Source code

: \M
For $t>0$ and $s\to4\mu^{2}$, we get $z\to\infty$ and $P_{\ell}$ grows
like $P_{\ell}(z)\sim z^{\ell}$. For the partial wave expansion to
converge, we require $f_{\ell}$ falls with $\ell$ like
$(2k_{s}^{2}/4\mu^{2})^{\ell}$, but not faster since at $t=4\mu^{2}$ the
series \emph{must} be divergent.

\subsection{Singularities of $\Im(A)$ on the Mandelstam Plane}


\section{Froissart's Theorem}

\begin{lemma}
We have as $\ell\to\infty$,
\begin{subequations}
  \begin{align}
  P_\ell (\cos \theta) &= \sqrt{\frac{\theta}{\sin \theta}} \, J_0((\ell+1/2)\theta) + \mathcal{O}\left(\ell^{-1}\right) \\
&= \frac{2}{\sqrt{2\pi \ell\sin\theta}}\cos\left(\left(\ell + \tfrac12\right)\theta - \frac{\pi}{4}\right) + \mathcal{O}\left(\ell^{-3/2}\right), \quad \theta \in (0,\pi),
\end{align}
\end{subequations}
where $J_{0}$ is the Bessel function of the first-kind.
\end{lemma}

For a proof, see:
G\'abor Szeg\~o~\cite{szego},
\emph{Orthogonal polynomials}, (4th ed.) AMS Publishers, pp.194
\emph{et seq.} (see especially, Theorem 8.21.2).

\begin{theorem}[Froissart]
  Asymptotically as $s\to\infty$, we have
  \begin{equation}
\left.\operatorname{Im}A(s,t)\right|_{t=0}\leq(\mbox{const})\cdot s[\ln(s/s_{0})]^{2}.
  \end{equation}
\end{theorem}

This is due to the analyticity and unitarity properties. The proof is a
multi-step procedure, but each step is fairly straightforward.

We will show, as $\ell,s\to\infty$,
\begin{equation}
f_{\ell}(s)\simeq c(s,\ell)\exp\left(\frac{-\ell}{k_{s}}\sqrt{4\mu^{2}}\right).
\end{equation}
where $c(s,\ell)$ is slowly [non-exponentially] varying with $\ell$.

-*-

Going through the data, tally the lines containing "have" and report only the result.

2